▶ [Task]: Return exactly the lines below, starting with the one that has "# Maurits Silvis" and going on through the one that has "### Educational projects".

▼

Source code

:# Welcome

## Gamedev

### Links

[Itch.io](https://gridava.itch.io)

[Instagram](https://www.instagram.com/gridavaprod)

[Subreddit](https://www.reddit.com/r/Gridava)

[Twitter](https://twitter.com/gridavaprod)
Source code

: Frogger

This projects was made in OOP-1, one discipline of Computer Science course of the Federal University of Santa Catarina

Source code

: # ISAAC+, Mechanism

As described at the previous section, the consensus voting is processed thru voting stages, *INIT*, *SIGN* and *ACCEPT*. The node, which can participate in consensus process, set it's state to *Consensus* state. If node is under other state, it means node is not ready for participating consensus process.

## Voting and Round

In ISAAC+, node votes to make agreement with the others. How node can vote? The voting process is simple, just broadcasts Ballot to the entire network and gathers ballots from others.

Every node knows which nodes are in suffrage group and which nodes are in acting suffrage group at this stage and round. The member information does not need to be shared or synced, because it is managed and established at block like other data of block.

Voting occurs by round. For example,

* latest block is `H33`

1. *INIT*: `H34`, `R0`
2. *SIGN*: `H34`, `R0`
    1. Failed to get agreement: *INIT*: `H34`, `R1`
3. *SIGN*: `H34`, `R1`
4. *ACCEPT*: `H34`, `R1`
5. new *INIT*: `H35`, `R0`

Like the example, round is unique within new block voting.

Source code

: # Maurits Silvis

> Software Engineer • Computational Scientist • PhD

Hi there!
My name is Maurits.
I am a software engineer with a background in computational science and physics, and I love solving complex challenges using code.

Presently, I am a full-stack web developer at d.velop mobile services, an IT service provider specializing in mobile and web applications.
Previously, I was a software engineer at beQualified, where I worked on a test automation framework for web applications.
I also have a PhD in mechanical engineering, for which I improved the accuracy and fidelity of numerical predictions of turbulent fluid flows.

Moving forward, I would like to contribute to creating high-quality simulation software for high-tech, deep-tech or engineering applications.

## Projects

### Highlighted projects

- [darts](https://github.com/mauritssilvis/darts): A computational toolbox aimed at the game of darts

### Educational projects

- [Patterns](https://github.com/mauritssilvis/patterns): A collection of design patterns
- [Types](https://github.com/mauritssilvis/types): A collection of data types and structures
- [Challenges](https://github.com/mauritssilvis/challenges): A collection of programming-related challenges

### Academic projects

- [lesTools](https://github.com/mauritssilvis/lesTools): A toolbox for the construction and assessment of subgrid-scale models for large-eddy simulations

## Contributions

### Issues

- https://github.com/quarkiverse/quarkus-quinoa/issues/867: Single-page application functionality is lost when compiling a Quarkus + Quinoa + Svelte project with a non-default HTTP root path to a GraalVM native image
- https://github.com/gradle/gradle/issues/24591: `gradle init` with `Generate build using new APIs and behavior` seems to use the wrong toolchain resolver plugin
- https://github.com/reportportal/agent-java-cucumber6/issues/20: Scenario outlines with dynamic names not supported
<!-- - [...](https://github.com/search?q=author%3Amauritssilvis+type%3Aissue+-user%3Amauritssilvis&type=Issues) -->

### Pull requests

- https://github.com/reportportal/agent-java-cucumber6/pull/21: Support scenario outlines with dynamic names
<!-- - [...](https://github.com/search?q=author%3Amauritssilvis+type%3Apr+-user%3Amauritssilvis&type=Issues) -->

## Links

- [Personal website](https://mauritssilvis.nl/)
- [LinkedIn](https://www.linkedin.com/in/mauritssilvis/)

▲

▶ [Final answer]:
: # Maurits Silvis

> Software Engineer • Computational Scientist • PhD

Hi there!
My name is Maurits.
I am a software engineer with a background in computational science and physics, and I love solving complex challenges using code.

Presently, I am a full-stack web developer at d.velop mobile services, an IT service provider specializing in mobile and web applications.
Previously, I was a software engineer at beQualified, where I worked on a test automation framework for web applications.
I also have a PhD in mechanical engineering, for which I improved the accuracy and fidelity of numerical predictions of turbulent fluid flows.

Moving forward, I would like to contribute to creating high-quality simulation software for high-tech, deep-tech or engineering applications.

## Projects

### Highlighted projects

- [darts](https://github.com/mauritssilvis/darts): A computational toolbox aimed at the game of darts

### Educational projects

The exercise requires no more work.